Faster almxfl?
optweight.alm_c_utils.lmul is allegedly 80% faster than pixell.curvedsky.almxfl
https://github.com/AdriJD/optweight/blob/0b286eba73d712b4b3a54ebcdd0371de495432d0/cython/alm_c_utils.pyx#L157
@amaurea @adrijd keeping this open until we understand this / incorporate Adri's version into pixell
Re
lmul, yes:
Perhaps worth opening a pixell issue for this, I agree we should streamline all of these dependencies/duplicated functionality across our core codes.
Originally posted by @zatkins2 in https://github.com/simonsobs/mnms/issues/9#issuecomment-2397513461
What shape arrays is this for? Do you have a test case?
Sorry I did not see this, I will make a test case
from optweight import alm_c_utils
from pixell import curvedsky
import numpy as np
import time
lmax = 10800
ainfo = curvedsky.alm_info(lmax=lmax)
# double prec, matmul
ps = np.eye(6)[..., None]
ps = np.tile(ps, (1, 1, lmax+1))
pixell_times = []
optweight_times = []
lfilter = np.random.randn(*(6, 6, lmax+1)).astype(np.float64)
alm = curvedsky.rand_alm(ps, lmax=lmax).astype(np.complex128)
out = np.empty_like(alm)
for i in range(10):
t0 = time.time()
ainfo.lmul(alm, lfilter, out=out)
pixell_times.append(time.time() - t0)
t0 = time.time()
alm_c_utils.lmul(alm, lfilter, ainfo, alm_out=out)

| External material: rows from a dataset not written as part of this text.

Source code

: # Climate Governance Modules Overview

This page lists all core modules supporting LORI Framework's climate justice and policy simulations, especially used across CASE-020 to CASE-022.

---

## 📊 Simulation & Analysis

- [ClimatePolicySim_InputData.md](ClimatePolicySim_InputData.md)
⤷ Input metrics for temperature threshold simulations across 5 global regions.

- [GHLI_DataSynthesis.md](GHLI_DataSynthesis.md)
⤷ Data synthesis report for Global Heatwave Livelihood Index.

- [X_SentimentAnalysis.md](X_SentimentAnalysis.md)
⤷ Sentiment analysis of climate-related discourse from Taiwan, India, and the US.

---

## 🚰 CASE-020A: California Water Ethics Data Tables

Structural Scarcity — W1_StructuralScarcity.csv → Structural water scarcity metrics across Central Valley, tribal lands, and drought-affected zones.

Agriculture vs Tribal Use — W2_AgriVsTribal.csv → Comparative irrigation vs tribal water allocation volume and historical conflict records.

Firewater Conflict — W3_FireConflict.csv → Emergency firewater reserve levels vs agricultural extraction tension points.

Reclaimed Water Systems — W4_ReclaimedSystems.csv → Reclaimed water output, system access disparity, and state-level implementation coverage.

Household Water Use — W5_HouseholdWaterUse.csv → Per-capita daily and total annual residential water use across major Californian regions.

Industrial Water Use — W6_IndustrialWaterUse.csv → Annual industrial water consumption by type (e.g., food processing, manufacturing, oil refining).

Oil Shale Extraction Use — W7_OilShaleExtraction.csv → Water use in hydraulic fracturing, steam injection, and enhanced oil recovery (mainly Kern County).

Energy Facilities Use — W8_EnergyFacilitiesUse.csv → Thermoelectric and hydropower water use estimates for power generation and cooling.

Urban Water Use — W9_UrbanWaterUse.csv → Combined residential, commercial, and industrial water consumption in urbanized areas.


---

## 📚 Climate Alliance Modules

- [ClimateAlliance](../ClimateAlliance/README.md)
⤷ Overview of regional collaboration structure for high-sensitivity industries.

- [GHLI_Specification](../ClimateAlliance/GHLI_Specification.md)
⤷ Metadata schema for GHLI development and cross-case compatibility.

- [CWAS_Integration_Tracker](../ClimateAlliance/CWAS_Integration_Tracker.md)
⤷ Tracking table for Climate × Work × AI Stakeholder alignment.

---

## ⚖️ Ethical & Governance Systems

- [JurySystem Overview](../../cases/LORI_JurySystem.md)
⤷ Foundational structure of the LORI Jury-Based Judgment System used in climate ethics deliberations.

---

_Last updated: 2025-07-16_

optweight_times.append(time.time() - t0)
print('double prec, matmul')
print(f'pixell time = {np.mean(pixell_times):0.4f} +/- {np.std(pixell_times):0.4f}')
print(f'optweight time = {np.mean(optweight_times):0.4f} +/- {np.std(optweight_times):0.4f}')
# single prec, matmul
pixell_times = []
optweight_times = []
lfilter = np.random.randn(*(6, 6, lmax+1)).astype(np.float32)
alm = curvedsky.rand_alm(ps, lmax=lmax).astype(np.complex64)
out = np.empty_like(alm)
for i in range(10):
t0 = time.time()
ainfo.lmul(alm, lfilter, out=out)
pixell_times.append(time.time() - t0)
t0 = time.time()
alm_c_utils.lmul(alm, lfilter, ainfo, alm_out=out)
optweight_times.append(time.time() - t0)
print('single prec, matmul')
print(f'pixell time = {np.mean(pixell_times):0.4f} +/- {np.std(pixell_times):0.4f}')
print(f'optweight time = {np.mean(optweight_times):0.4f} +/- {np.std(optweight_times):0.4f}')
lmax = 21600
ainfo = curvedsky.alm_info(lmax=lmax)
# double prec, scalar
ps = np.ones(lmax+1)
pixell_times = []
optweight_times = []
lfilter = np.random.randn(lmax+1).astype(np.float64)
alm = curvedsky.rand_alm(ps, lmax=lmax).astype(np.complex128)
out = np.empty_like(alm)
for i in range(10):
t0 = time.time()
ainfo.lmul(alm, lfilter, out=out)
pixell_times.append(time.time() - t0)
t0 = time.time()
alm_c_utils.lmul(alm[None], lfilter[None], ainfo, alm_out=out[None]) # optweight needs mat
optweight_times.append(time.time() - t0)
print('double prec, scalar')
print(f'pixell time = {np.mean(pixell_times):0.4f} +/- {np.std(pixell_times):0.4f}')
print(f'optweight time = {np.mean(optweight_times):0.4f} +/- {np.std(optweight_times):0.4f}')
# single prec, scalar
pixell_times = []
optweight_times = []
lfilter = np.random.randn(lmax+1).astype(np.float32)
alm = curvedsky.rand_alm(ps, lmax=lmax).astype(np.complex64)
out = np.empty_like(alm)
for i in range(10):
t0 = time.time()
ainfo.lmul(alm, lfilter, out=out)
pixell_times.append(time.time() - t0)
t0 = time.time()
alm_c_utils.lmul(alm[None], lfilter[None], ainfo, alm_out=out[None]) # optweight needs mat
optweight_times.append(time.time() - t0)
print('single prec, scalar')
print(f'pixell time = {np.mean(pixell_times):0.4f} +/- {np.std(pixell_times):0.4f}')
print(f'optweight time = {np.mean(optweight_times):0.4f} +/- {np.std(optweight_times):0.4f}')
gives
double prec, matmul
pixell time = 1.4922 +/- 0.0477
optweight time = 1.5899 +/- 0.0140
single prec, matmul
pixell time = 1.4856 +/- 0.0236
optweight time = 1.2219 +/- 0.0291
double prec, scalar
pixell time = 0.8013 +/- 0.1647
optweight time = 0.3169 +/- 0.0128
single prec, scalar
pixell time = 0.4011 +/- 0.0816
optweight time = 0.2053 +/- 0.0065
Obviously the compilation of optweight against mkl would present a challenge if the speedup is due to that. Also the matmul case is probably more common so perhaps the speedup is not as dramatic (20% for single precision).